Jumat, 11 Mei 2012

Sampah Tanggung Jawab Produsen

"Masyarakat dituntut kritis dengan memilih produk dari produsen yang bertanggung jawab terhadap sampah produksinya"

BANJIR karena sampah menggunung hingga menyumbat saluran air seperti terjadi di Bandung baru-baru ini (antaranews, 13/04/12) seolah-oleh menjadi perkara lumrah dan tidak mengejutkan. Berita yang sama pasti pernah kita baca dan dengar dari berbagai media tiap musim hujan. Sampah, terutama bagi kota-kota besar adalah masalah kronis yang sulit ditangani. Bahkan, permasalahannya meningkat dari waktu ke waktu.

Penduduk yang makin banyak dan gaya hidup konsumtif menjadi sumber utama sampah di perkotaan. Di kota metropolitan tiap orang rata-rata menghasilkan 0,35 liter sampah per hari. Artinya, dengan jumlah penduduk mendekati 10 juta, Jakarta menghasilkan sampah 33.627 m3/ hari, Surabaya 10.509 m3, Bandung 8.382 m3, dan Semarang 5.446 m3/ hari. Dari jumlah tersebut, sepertiganya sampah anorganik, yang tidak mudah terurai oleh proses alam.

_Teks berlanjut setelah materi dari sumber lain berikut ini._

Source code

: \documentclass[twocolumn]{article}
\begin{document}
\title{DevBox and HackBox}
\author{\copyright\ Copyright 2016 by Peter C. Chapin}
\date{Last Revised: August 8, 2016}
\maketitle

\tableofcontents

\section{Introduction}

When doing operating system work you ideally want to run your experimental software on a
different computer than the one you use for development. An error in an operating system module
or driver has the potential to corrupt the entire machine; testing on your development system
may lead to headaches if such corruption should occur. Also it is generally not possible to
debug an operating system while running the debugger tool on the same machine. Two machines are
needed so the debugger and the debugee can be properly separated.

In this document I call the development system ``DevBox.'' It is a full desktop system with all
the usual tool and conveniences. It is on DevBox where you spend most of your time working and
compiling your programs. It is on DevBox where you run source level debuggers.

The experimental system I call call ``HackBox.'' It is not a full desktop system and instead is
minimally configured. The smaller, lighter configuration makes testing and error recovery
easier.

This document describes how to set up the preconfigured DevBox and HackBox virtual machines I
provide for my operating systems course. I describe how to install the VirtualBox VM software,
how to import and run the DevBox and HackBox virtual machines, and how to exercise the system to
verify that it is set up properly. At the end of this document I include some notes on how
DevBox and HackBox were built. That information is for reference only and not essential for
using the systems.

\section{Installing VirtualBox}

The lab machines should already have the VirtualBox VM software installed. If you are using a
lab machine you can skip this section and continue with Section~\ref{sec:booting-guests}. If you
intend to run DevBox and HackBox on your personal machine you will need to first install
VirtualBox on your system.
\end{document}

Pengelolaan sampah perkotaan, sebagian besar masih menggunakan metode konvensional, yaitu kumpulkan, angkut, dan timbun di tempat pembuangan akhir (TPA). Akibatnya, daya tampung tempat pembuangan itu makin menurun sehingga menimbulkan masalah lingkungan yang serius. Pencemaran lingkungan dan kesulitan mencari lahan untuk tempat pembuangan akhir sampah menjadi masalah sulit bagi pemkot/ pemkab.

Berbagai upaya sudah dilakukan, misalnya mendirikan pengolahan sampah terpadu ataupun pengelolaan sampah berbasis teknologi. Pada tingkat masyarakat, berbagai kalangan sudah aktif mengampanyekan dan melakukan upaya pengurangan lewat konsep 3R, yaitu reduce, reuse, dan recycle. Namun upaya itu  belum menampakkan hasil signifikan, volume sampah terus bertambah tiap hari.

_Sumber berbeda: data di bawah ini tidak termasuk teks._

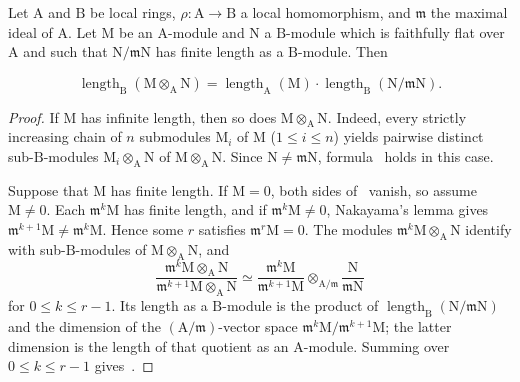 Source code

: \begin{lemma}[2.5.5.2]
\label{IV.2.5.5.2}
Let $\mathrm{A}$ and $\mathrm{B}$ be local rings,
$\rho:\mathrm{A}\to\mathrm{B}$ a local homomorphism, and
$\mathfrak{m}$ the maximal ideal of $\mathrm{A}$. Let $\mathrm{M}$ be an
$\mathrm{A}$-module and $\mathrm{N}$ a $\mathrm{B}$-module which is
faithfully flat over $\mathrm{A}$ and such that
$\mathrm{N}/\mathfrak{m}\mathrm{N}$ has finite length as a
$\mathrm{B}$-module. Then
\end{lemma}

\begin{env}[2.5.5.3]
\label{IV.2.5.5.3}
\[
  \operatorname{length}_{\mathrm{B}}(\mathrm{M}\otimes_{\mathrm{A}}\mathrm{N}) = \operatorname{length}_{\mathrm{A}}(\mathrm{M})\cdot\operatorname{length}_{\mathrm{B}}(\mathrm{N}/\mathfrak{m}\mathrm{N}).
\]
\end{env}

\begin{proof}
If $\mathrm{M}$ has infinite length, then so does
$\mathrm{M}\otimes_{\mathrm{A}}\mathrm{N}$. Indeed, every strictly
increasing chain of $n$ submodules $\mathrm{M}_i$ of $\mathrm{M}$
\textnormal{(}$1\leq i\leq n$\textnormal{)} yields pairwise distinct
sub-$\mathrm{B}$-modules
$\mathrm{M}_i\otimes_{\mathrm{A}}\mathrm{N}$ of
$\mathrm{M}\otimes_{\mathrm{A}}\mathrm{N}$. Since
$\mathrm{N}\neq\mathfrak{m}\mathrm{N}$, formula~
holds in this case.

Suppose that $\mathrm{M}$ has finite length. If $\mathrm{M}=0$, both
sides of~ vanish, so assume $\mathrm{M}\neq0$. Each
$\mathfrak{m}^k\mathrm{M}$ has finite length, and if
$\mathfrak{m}^k\mathrm{M}\neq0$, Nakayama's lemma gives
$\mathfrak{m}^{k+1}\mathrm{M}\neq\mathfrak{m}^k\mathrm{M}$. Hence some
$r$ satisfies $\mathfrak{m}^r\mathrm{M}=0$. The modules
$\mathfrak{m}^k\mathrm{M}\otimes_{\mathrm{A}}\mathrm{N}$ identify with
sub-$\mathrm{B}$-modules of
$\mathrm{M}\otimes_{\mathrm{A}}\mathrm{N}$, and
\[
 \frac{\mathfrak{m}^k\mathrm{M}\otimes_{\mathrm{A}}\mathrm{N}}
      {\mathfrak{m}^{k+1}\mathrm{M}\otimes_{\mathrm{A}}\mathrm{N}}
 \simeq
 \frac{\mathfrak{m}^k\mathrm{M}}{\mathfrak{m}^{k+1}\mathrm{M}}
 \otimes_{\mathrm{A}/\mathfrak{m}}
 \frac{\mathrm{N}}{\mathfrak{m}\mathrm{N}}
\]
for $0\leq k\leq r-1$. Its length as a $\mathrm{B}$-module is the
product of
$\operatorname{length}_{\mathrm{B}}(\mathrm{N}/\mathfrak{m}\mathrm{N})$
and the dimension of the $(\mathrm{A}/\mathfrak{m})$-vector space
$\mathfrak{m}^k\mathrm{M}/\mathfrak{m}^{k+1}\mathrm{M}$; the latter
dimension is the length of that quotient as an $\mathrm{A}$-module.
Summing over $0\leq k\leq r-1$ gives~.
\end{proof}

Mengapa? Tanggung jawab siapa sebenarnya penanganan sampah? Perkotaan umumnya dicirikan oleh jumlah penduduk yang tinggi dan merupakan daerah pertumbuhan ekonomi sehingga pendapatan per kapitanya pun lebih tinggi dari pedesaan. Peningkatan perekonomian warga, mendorong peningkatan konsumsi barang baru yang lebih mutakhir.

Adalah tanggung jawab produsen untuk memastikan bahwa barang yang diproduksinya dapat dimusnahkan tanpa mencemari lingkungan. Produsen tak hanya memproduksi barang, namun dari awal sudah mendesain cara pemusnahannya sehingga tidak membebani lingkungan.
Insentif Prolingkungan

Tanggung jawab produsen diatur dalam Pasal 14 dan 15 UU Nomor 18 Tahun 2008 tentang Pengelolaan Sampah. Produsen wajib mencantumkan label yang berhubungan dengan pengurangan dan penanganan sampah pada kemasan dan produknya. Kemasan dan barang produksi yang tak dapat atau sulit terurai oleh proses alam jadi tanggung jawab produsen untuk mengelolanya.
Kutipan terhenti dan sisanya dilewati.